What you are asked to do> Where a picture shows up in the listing below, omit it and output the rest exactly.

Available records>
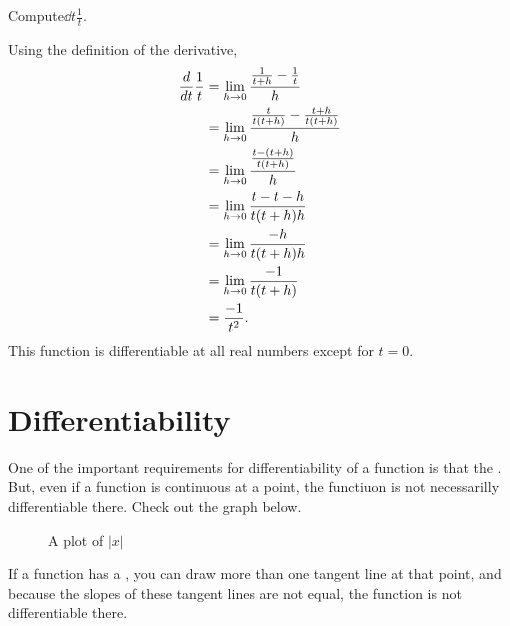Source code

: \begin{example}
Compute$\displaystyle\dd t \frac{1}{t}.$\\
    \begin{solution}
    Using the definition of the derivative,
    \begin{align*}
    \displaystyle\frac{d }{d t}\frac{1}{t}&=\displaystyle\lim\limits_{ h\to0}\frac{\frac{1}{t+ h} - \frac{1}{t}}{h} \\
    &=\displaystyle\lim\limits_{h\to0}\frac{\frac{t}{t(t+ h)} - \frac{t+ h}{t(t+ h)}}{h} \\
    &=\displaystyle\lim\limits_{h\to0}\frac{\frac{t-(t+ h)}{t(t+ h)}}{h} \\
    &=\displaystyle\lim\limits_{h\to0}\frac{t-t- h}{t(t+ h) h} \\
    &=\displaystyle\lim\limits_{h\to0}\frac{- h}{t(t+ h) h} \\
    &=\displaystyle\lim\limits_{h\to0}\frac{-1}{t(t+ h)}\\
    &=\frac{-1}{t^2}.
    \end{align*}
    This function is differentiable at all real numbers except for $t=0$.
    \end{solution}
\end{example}

\clearpage
\section{Differentiability}
One of the important requirements for differentiability of a function is that the . But, even if a function is continuous at a point, the functiuon is not necessarilly differentiable there. Check out the graph below.

\begin{figure}[H]
    \centering
    \caption{A plot of $|x|$}
    \label{plot:cusp}
\end{figure}

If a function has a , you can draw more than one tangent line at that point, and because the slopes of these tangent lines are not equal, the function is not differentiable there.

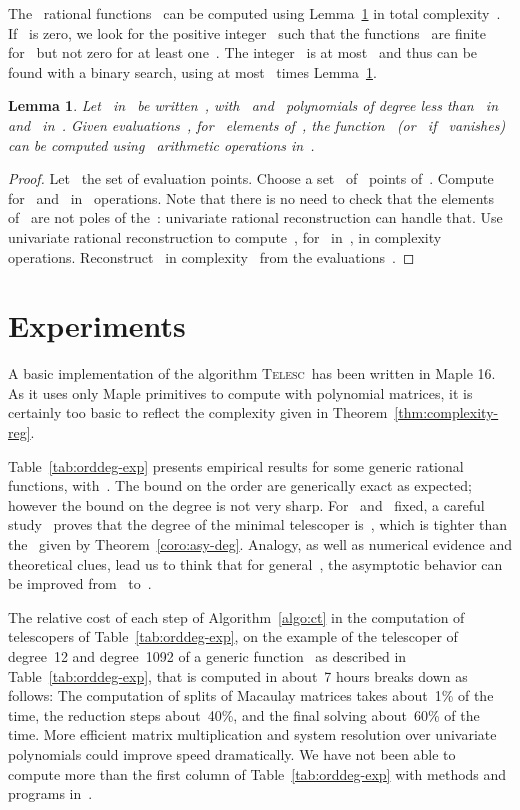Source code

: \documentclass{sig-alternate}
\newtheorem{lem}[thm]{Lemma}
\newcommand{\tCreatTel}{\textsc{Telesc}}
\begin{document}
The~ rational functions~ can be computed using Lemma~\ref{prop:rat-reval} in total complexity~.
If~ is zero, we look for the positive integer~ such that the functions~ are finite for~ but not zero for at least one~.
The integer~ is at most~ and thus can be found with a binary search, using at most~ times Lemma~\ref{prop:rat-reval}.

\begin{lem}\label{prop:rat-reval}
  Let~ in~ be written~, with~ and~ polynomials of degree less than~ in~ and~ in~.
  Given evaluations~, for~ elements  of~, the function~ (or~ if~ vanishes) can be computed using~ arithmetic operations in~.
\end{lem}

\begin{proof}
  Let~ the set of evaluation points.
  Choose a set~ of~ points of~.
  Compute~ for~ and~ in~ operations.
  Note that there is no need to check that the elements of~ are not poles of the~: univariate rational reconstruction can handle that.
  Use univariate rational reconstruction to compute~, for~ in~, in complexity~ operations.
  Reconstruct~ in complexity~ from the evaluations~.
\end{proof}



\section{Experiments}



\noindent A basic implementation of the algorithm \tCreatTel\ has been written in Maple 16.
As it uses only Maple primitives to compute with polynomial matrices, it is certainly too basic to reflect the complexity given in Theorem~\ref{thm:complexity-reg}.

Table~\ref{tab:orddeg-exp} presents empirical results for some generic rational functions, with~. 
The bound on the order are generically exact as expected;
however the bound on the degree is not very sharp.
For~ and~ fixed, a careful study~\cite{BosCheChy10} proves that the degree of the minimal telescoper is~, which is tighter than the~ given by Theorem~\ref{coro:asy-deg}.
Analogy, as well as numerical evidence and theoretical clues, lead us to think that for general~, the asymptotic behavior can be improved from~ to~.

The relative cost of each step of Algorithm~\ref{algo:ct} in the computation of telescopers of Table~\ref{tab:orddeg-exp}, on the example of the telescoper of degree~12 and degree~1092 of a generic function~ as described in Table~\ref{tab:orddeg-exp}, that is computed in about~7 hours breaks down as follows:
The computation of splits of Macaulay matrices takes about~1\% of the time, the reduction steps about~40\%, and the final solving  about~60\% of the time.
More efficient matrix multiplication and system resolution over univariate polynomials could improve speed dramatically.
We have not been able to compute more than the first column of Table~\ref{tab:orddeg-exp} with methods and programs in~\cite{Kou10,CheKauSin12}.
\end{document}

Worked solution>
Source code

: \begin{example}
Compute$\displaystyle\dd t \frac{1}{t}.$\\
    \begin{solution}
    Using the definition of the derivative,
    \begin{align*}
    \displaystyle\frac{d }{d t}\frac{1}{t}&=\displaystyle\lim\limits_{ h\to0}\frac{\frac{1}{t+ h} - \frac{1}{t}}{h} \\
    &=\displaystyle\lim\limits_{h\to0}\frac{\frac{t}{t(t+ h)} - \frac{t+ h}{t(t+ h)}}{h} \\
    &=\displaystyle\lim\limits_{h\to0}\frac{\frac{t-(t+ h)}{t(t+ h)}}{h} \\
    &=\displaystyle\lim\limits_{h\to0}\frac{t-t- h}{t(t+ h) h} \\
    &=\displaystyle\lim\limits_{h\to0}\frac{- h}{t(t+ h) h} \\
    &=\displaystyle\lim\limits_{h\to0}\frac{-1}{t(t+ h)}\\
    &=\frac{-1}{t^2}.
    \end{align*}
    This function is differentiable at all real numbers except for $t=0$.
    \end{solution}
\end{example}

\clearpage
\section{Differentiability}
One of the important requirements for differentiability of a function is that the . But, even if a function is continuous at a point, the functiuon is not necessarilly differentiable there. Check out the graph below.

\begin{figure}[H]
    \centering
    \caption{A plot of $|x|$}
    \label{plot:cusp}
\end{figure}

If a function has a , you can draw more than one tangent line at that point, and because the slopes of these tangent lines are not equal, the function is not differentiable there.

Source code

: \documentclass{sig-alternate}
\newtheorem{lem}[thm]{Lemma}
\newcommand{\tCreatTel}{\textsc{Telesc}}
\begin{document}
The~ rational functions~ can be computed using Lemma~\ref{prop:rat-reval} in total complexity~.
If~ is zero, we look for the positive integer~ such that the functions~ are finite for~ but not zero for at least one~.
The integer~ is at most~ and thus can be found with a binary search, using at most~ times Lemma~\ref{prop:rat-reval}.

\begin{lem}\label{prop:rat-reval}
  Let~ in~ be written~, with~ and~ polynomials of degree less than~ in~ and~ in~.
  Given evaluations~, for~ elements  of~, the function~ (or~ if~ vanishes) can be computed using~ arithmetic operations in~.
\end{lem}

\begin{proof}
  Let~ the set of evaluation points.
  Choose a set~ of~ points of~.
  Compute~ for~ and~ in~ operations.
  Note that there is no need to check that the elements of~ are not poles of the~: univariate rational reconstruction can handle that.
  Use univariate rational reconstruction to compute~, for~ in~, in complexity~ operations.
  Reconstruct~ in complexity~ from the evaluations~.
\end{proof}



\section{Experiments}



\noindent A basic implementation of the algorithm \tCreatTel\ has been written in Maple 16.
As it uses only Maple primitives to compute with polynomial matrices, it is certainly too basic to reflect the complexity given in Theorem~\ref{thm:complexity-reg}.

Table~\ref{tab:orddeg-exp} presents empirical results for some generic rational functions, with~. 
The bound on the order are generically exact as expected;
however the bound on the degree is not very sharp.
For~ and~ fixed, a careful study~\cite{BosCheChy10} proves that the degree of the minimal telescoper is~, which is tighter than the~ given by Theorem~\ref{coro:asy-deg}.
Analogy, as well as numerical evidence and theoretical clues, lead us to think that for general~, the asymptotic behavior can be improved from~ to~.

The relative cost of each step of Algorithm~\ref{algo:ct} in the computation of telescopers of Table~\ref{tab:orddeg-exp}, on the example of the telescoper of degree~12 and degree~1092 of a generic function~ as described in Table~\ref{tab:orddeg-exp}, that is computed in about~7 hours breaks down as follows:
The computation of splits of Macaulay matrices takes about~1\% of the time, the reduction steps about~40\%, and the final solving  about~60\% of the time.
More efficient matrix multiplication and system resolution over univariate polynomials could improve speed dramatically.
We have not been able to compute more than the first column of Table~\ref{tab:orddeg-exp} with methods and programs in~\cite{Kou10,CheKauSin12}.
\end{document}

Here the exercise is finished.